5. HIV life cycle and epidemic
 The HIV epidemic started from 1981 when the first reports of homosexual men
having T-lymphocyte dysfunction. The first retrovirus was isolated at in Paris in 1983
and then another strain of it in west Africa in 1986.
 This continued to spread and by 1996 more than 28 million infected, 5.8 m had AIDS
(75% had died).
 >95% of AIDS is in developing countries
 There is no vaccine, no cure once infected,
without drugs death is the outcome.
 About 14,000 new HIV infections each day;
10 people infected each minute
 2,000 are in children under 15 years of age
 About 12,000 are in persons aged 15 to 49
years:
 50% are women
 50% are 15–24 year olds
 8,200 AIDS-related deaths each day; 6 deaths per minute
 Aids is a retrovirus, of subgroup lentivirus: ssRNA +ve, diploid.
 It is more complex than other retroviruses as it has extra regulatory genes.
 Transmission: sexual, intravenous drug abuse, mother to baby, contaminated blood
products
 The virus binds cells expressing CD4(T-helper cells) and a co-receptor CCR5
(macrophage tropic strains) or CXCR4 (T-cell tropic strains).
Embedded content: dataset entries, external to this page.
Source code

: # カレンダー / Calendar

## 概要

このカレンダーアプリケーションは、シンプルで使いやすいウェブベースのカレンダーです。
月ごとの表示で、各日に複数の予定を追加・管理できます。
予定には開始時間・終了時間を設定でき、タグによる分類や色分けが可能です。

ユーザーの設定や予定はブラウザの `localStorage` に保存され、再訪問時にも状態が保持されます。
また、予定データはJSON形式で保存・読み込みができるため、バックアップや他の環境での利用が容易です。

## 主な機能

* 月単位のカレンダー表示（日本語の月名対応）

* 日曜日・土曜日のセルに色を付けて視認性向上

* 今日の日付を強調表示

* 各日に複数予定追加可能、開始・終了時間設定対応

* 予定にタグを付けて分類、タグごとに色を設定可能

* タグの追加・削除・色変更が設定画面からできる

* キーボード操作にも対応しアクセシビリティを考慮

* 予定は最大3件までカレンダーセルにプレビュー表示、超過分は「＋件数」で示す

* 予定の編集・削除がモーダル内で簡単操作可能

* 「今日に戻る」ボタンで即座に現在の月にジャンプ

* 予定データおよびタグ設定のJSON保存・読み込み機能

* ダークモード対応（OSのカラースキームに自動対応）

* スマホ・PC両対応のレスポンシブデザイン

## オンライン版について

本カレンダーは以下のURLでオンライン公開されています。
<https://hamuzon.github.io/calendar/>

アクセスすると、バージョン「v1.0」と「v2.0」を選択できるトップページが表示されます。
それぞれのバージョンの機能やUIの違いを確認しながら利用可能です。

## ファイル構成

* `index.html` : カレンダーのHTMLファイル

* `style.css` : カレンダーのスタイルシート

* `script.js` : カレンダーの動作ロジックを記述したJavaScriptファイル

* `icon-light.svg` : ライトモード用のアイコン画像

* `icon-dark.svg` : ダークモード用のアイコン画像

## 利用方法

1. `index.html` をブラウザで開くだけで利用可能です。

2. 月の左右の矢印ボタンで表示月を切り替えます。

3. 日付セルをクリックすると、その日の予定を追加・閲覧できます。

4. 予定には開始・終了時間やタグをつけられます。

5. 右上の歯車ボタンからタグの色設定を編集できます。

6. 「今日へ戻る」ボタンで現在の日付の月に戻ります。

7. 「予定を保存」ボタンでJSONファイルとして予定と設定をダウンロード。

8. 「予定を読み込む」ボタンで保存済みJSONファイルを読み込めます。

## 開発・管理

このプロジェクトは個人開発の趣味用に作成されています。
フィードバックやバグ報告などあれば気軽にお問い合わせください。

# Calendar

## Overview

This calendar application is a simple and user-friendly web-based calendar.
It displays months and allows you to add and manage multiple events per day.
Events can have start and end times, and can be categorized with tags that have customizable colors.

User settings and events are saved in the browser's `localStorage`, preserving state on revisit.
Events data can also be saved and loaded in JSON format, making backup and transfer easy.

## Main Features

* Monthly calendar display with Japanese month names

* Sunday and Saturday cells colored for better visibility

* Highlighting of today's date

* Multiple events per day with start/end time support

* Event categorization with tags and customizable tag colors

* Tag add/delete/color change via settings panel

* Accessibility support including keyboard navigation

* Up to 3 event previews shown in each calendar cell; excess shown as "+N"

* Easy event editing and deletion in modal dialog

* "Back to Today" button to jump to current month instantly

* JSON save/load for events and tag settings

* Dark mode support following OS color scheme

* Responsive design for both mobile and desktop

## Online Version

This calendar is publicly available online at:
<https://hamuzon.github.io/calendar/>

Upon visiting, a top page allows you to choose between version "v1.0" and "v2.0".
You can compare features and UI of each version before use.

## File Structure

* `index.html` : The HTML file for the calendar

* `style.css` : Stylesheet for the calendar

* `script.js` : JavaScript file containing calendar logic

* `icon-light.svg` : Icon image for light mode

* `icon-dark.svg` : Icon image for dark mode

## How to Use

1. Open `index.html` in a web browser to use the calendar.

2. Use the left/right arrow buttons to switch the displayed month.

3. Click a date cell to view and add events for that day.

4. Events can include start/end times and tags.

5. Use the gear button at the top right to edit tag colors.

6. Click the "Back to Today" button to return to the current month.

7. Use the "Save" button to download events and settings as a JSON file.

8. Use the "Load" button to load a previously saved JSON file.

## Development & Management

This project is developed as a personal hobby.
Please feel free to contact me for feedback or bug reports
 There is however a polymorphism, which, if homozygous gives immunity to the host.
This is in the CCR-5 gene.
 When you are infected, there is a minor loss of CD4 cells, but then these return to
normal.
 There is then a long dormant asymptomatic period of up to 15 years, after which the
virus load increases and the numbers of CD4 and CTL (cytotoxic T-lymphocytes)
decline. Oppurtunistic infections then cause death.